### Exercise prompt
Reproduce all records verbatim.

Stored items
>>>
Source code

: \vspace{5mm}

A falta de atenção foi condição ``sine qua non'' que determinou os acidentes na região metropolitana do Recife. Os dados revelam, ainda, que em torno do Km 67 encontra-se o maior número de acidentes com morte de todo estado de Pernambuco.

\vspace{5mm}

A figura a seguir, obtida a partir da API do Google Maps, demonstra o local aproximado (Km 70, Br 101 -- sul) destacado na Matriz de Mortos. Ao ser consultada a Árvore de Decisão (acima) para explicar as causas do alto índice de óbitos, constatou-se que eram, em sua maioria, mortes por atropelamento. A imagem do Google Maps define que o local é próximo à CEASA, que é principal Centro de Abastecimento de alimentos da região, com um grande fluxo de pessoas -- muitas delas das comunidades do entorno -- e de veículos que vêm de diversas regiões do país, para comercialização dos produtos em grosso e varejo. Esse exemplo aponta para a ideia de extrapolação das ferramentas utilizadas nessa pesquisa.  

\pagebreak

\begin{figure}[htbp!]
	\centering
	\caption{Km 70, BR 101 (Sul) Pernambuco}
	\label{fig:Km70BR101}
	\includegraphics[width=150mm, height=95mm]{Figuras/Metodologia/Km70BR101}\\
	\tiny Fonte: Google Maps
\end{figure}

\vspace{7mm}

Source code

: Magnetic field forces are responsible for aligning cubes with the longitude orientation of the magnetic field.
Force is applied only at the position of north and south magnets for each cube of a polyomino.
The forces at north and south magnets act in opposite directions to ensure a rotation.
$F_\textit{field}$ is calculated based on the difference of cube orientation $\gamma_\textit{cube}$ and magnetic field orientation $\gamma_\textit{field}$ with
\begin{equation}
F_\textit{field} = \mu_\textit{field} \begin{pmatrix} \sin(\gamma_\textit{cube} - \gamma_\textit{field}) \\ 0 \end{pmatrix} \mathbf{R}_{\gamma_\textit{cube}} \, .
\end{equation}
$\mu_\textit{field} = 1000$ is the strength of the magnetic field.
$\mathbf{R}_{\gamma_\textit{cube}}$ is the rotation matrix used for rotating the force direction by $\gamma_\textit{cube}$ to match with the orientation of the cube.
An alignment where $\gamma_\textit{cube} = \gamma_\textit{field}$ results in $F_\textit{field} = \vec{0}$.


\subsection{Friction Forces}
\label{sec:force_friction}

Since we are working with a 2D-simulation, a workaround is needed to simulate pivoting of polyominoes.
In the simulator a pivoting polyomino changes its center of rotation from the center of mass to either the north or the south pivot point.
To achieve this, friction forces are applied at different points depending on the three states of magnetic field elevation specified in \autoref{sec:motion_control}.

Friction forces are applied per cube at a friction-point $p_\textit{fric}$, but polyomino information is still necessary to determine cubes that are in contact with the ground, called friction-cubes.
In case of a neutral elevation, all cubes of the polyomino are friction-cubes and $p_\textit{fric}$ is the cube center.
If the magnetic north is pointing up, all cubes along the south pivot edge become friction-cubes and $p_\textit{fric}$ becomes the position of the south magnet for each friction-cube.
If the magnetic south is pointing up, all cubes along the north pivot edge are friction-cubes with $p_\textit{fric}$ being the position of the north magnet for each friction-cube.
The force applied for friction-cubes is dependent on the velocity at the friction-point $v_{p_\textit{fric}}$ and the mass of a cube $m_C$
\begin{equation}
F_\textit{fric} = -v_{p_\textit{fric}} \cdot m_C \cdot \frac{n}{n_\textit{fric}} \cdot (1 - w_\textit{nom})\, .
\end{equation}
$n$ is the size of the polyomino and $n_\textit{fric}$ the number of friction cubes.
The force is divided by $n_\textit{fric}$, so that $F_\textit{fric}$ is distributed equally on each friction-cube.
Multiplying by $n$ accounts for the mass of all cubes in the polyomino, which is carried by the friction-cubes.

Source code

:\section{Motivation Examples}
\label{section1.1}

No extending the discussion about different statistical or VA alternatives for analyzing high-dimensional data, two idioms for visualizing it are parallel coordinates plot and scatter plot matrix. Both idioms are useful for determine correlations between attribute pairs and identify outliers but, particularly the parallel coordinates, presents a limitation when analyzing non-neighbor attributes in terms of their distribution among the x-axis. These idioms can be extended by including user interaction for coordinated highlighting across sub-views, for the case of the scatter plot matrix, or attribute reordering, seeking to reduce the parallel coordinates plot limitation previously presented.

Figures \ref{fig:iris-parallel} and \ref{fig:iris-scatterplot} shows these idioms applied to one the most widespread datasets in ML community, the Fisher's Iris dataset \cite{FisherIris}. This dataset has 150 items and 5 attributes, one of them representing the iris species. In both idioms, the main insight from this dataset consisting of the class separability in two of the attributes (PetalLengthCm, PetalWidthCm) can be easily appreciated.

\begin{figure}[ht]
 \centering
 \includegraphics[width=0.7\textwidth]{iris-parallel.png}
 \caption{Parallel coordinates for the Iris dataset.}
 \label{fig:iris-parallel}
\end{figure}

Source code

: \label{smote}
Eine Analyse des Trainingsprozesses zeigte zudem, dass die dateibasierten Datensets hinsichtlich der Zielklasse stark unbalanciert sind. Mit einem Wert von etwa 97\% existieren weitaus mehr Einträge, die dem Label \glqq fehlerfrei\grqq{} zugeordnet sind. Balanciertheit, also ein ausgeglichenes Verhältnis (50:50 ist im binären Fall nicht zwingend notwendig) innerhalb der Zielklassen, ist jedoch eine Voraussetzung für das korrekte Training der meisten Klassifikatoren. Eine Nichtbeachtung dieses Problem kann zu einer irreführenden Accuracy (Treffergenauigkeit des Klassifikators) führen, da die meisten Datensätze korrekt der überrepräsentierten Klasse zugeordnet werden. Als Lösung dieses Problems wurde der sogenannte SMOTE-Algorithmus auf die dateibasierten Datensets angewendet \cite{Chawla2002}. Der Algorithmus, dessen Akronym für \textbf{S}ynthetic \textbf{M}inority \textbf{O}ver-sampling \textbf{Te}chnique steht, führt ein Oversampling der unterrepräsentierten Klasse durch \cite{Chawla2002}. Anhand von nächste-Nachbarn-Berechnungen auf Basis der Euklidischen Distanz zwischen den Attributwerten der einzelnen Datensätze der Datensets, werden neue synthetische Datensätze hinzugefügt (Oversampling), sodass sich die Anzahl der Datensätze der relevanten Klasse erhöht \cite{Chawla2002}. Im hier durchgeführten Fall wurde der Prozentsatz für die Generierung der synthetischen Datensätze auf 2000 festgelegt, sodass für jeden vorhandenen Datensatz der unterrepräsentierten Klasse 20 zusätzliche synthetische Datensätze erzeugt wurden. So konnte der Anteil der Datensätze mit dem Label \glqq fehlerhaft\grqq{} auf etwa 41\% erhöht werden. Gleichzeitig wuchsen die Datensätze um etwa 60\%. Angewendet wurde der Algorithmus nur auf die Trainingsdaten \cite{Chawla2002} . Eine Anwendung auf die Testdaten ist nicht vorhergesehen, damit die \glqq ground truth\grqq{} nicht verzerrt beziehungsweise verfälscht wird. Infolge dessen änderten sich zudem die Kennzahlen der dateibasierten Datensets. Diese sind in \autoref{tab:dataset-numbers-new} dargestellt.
<<<
### Answer box
Source code

: \vspace{5mm}

A falta de atenção foi condição ``sine qua non'' que determinou os acidentes na região metropolitana do Recife. Os dados revelam, ainda, que em torno do Km 67 encontra-se o maior número de acidentes com morte de todo estado de Pernambuco.

\vspace{5mm}

A figura a seguir, obtida a partir da API do Google Maps, demonstra o local aproximado (Km 70, Br 101 -- sul) destacado na Matriz de Mortos. Ao ser consultada a Árvore de Decisão (acima) para explicar as causas do alto índice de óbitos, constatou-se que eram, em sua maioria, mortes por atropelamento. A imagem do Google Maps define que o local é próximo à CEASA, que é principal Centro de Abastecimento de alimentos da região, com um grande fluxo de pessoas -- muitas delas das comunidades do entorno -- e de veículos que vêm de diversas regiões do país, para comercialização dos produtos em grosso e varejo. Esse exemplo aponta para a ideia de extrapolação das ferramentas utilizadas nessa pesquisa.  

\pagebreak

\begin{figure}[htbp!]
	\centering
	\caption{Km 70, BR 101 (Sul) Pernambuco}
	\label{fig:Km70BR101}
	\includegraphics[width=150mm, height=95mm]{Figuras/Metodologia/Km70BR101}\\
	\tiny Fonte: Google Maps
\end{figure}

\vspace{7mm}

Source code

: Magnetic field forces are responsible for aligning cubes with the longitude orientation of the magnetic field.
Force is applied only at the position of north and south magnets for each cube of a polyomino.
The forces at north and south magnets act in opposite directions to ensure a rotation.
$F_\textit{field}$ is calculated based on the difference of cube orientation $\gamma_\textit{cube}$ and magnetic field orientation $\gamma_\textit{field}$ with
\begin{equation}
F_\textit{field} = \mu_\textit{field} \begin{pmatrix} \sin(\gamma_\textit{cube} - \gamma_\textit{field}) \\ 0 \end{pmatrix} \mathbf{R}_{\gamma_\textit{cube}} \, .
\end{equation}
$\mu_\textit{field} = 1000$ is the strength of the magnetic field.
$\mathbf{R}_{\gamma_\textit{cube}}$ is the rotation matrix used for rotating the force direction by $\gamma_\textit{cube}$ to match with the orientation of the cube.
An alignment where $\gamma_\textit{cube} = \gamma_\textit{field}$ results in $F_\textit{field} = \vec{0}$.


\subsection{Friction Forces}
\label{sec:force_friction}

Since we are working with a 2D-simulation, a workaround is needed to simulate pivoting of polyominoes.
In the simulator a pivoting polyomino changes its center of rotation from the center of mass to either the north or the south pivot point.
To achieve this, friction forces are applied at different points depending on the three states of magnetic field elevation specified in \autoref{sec:motion_control}.

Friction forces are applied per cube at a friction-point $p_\textit{fric}$, but polyomino information is still necessary to determine cubes that are in contact with the ground, called friction-cubes.
In case of a neutral elevation, all cubes of the polyomino are friction-cubes and $p_\textit{fric}$ is the cube center.
If the magnetic north is pointing up, all cubes along the south pivot edge become friction-cubes and $p_\textit{fric}$ becomes the position of the south magnet for each friction-cube.
If the magnetic south is pointing up, all cubes along the north pivot edge are friction-cubes with $p_\textit{fric}$ being the position of the north magnet for each friction-cube.
The force applied for friction-cubes is dependent on the velocity at the friction-point $v_{p_\textit{fric}}$ and the mass of a cube $m_C$
\begin{equation}
F_\textit{fric} = -v_{p_\textit{fric}} \cdot m_C \cdot \frac{n}{n_\textit{fric}} \cdot (1 - w_\textit{nom})\, .
\end{equation}
$n$ is the size of the polyomino and $n_\textit{fric}$ the number of friction cubes.
The force is divided by $n_\textit{fric}$, so that $F_\textit{fric}$ is distributed equally on each friction-cube.
Multiplying by $n$ accounts for the mass of all cubes in the polyomino, which is carried by the friction-cubes.

Source code

:\section{Motivation Examples}
\label{section1.1}

No extending the discussion about different statistical or VA alternatives for analyzing high-dimensional data, two idioms for visualizing it are parallel coordinates plot and scatter plot matrix. Both idioms are useful for determine correlations between attribute pairs and identify outliers but, particularly the parallel coordinates, presents a limitation when analyzing non-neighbor attributes in terms of their distribution among the x-axis. These idioms can be extended by including user interaction for coordinated highlighting across sub-views, for the case of the scatter plot matrix, or attribute reordering, seeking to reduce the parallel coordinates plot limitation previously presented.

Figures \ref{fig:iris-parallel} and \ref{fig:iris-scatterplot} shows these idioms applied to one the most widespread datasets in ML community, the Fisher's Iris dataset \cite{FisherIris}. This dataset has 150 items and 5 attributes, one of them representing the iris species. In both idioms, the main insight from this dataset consisting of the class separability in two of the attributes (PetalLengthCm, PetalWidthCm) can be easily appreciated.

\begin{figure}[ht]
 \centering
 \includegraphics[width=0.7\textwidth]{iris-parallel.png}
 \caption{Parallel coordinates for the Iris dataset.}
 \label{fig:iris-parallel}
\end{figure}

Source code

: \label{smote}
Eine Analyse des Trainingsprozesses zeigte zudem, dass die dateibasierten Datensets hinsichtlich der Zielklasse stark unbalanciert sind. Mit einem Wert von etwa 97\% existieren weitaus mehr Einträge, die dem Label \glqq fehlerfrei\grqq{} zugeordnet sind. Balanciertheit, also ein ausgeglichenes Verhältnis (50:50 ist im binären Fall nicht zwingend notwendig) innerhalb der Zielklassen, ist jedoch eine Voraussetzung für das korrekte Training der meisten Klassifikatoren. Eine Nichtbeachtung dieses Problem kann zu einer irreführenden Accuracy (Treffergenauigkeit des Klassifikators) führen, da die meisten Datensätze korrekt der überrepräsentierten Klasse zugeordnet werden. Als Lösung dieses Problems wurde der sogenannte SMOTE-Algorithmus auf die dateibasierten Datensets angewendet \cite{Chawla2002}. Der Algorithmus, dessen Akronym für \textbf{S}ynthetic \textbf{M}inority \textbf{O}ver-sampling \textbf{Te}chnique steht, führt ein Oversampling der unterrepräsentierten Klasse durch \cite{Chawla2002}. Anhand von nächste-Nachbarn-Berechnungen auf Basis der Euklidischen Distanz zwischen den Attributwerten der einzelnen Datensätze der Datensets, werden neue synthetische Datensätze hinzugefügt (Oversampling), sodass sich die Anzahl der Datensätze der relevanten Klasse erhöht \cite{Chawla2002}. Im hier durchgeführten Fall wurde der Prozentsatz für die Generierung der synthetischen Datensätze auf 2000 festgelegt, sodass für jeden vorhandenen Datensatz der unterrepräsentierten Klasse 20 zusätzliche synthetische Datensätze erzeugt wurden. So konnte der Anteil der Datensätze mit dem Label \glqq fehlerhaft\grqq{} auf etwa 41\% erhöht werden. Gleichzeitig wuchsen die Datensätze um etwa 60\%. Angewendet wurde der Algorithmus nur auf die Trainingsdaten \cite{Chawla2002} . Eine Anwendung auf die Testdaten ist nicht vorhergesehen, damit die \glqq ground truth\grqq{} nicht verzerrt beziehungsweise verfälscht wird. Infolge dessen änderten sich zudem die Kennzahlen der dateibasierten Datensets. Diese sind in \autoref{tab:dataset-numbers-new} dargestellt.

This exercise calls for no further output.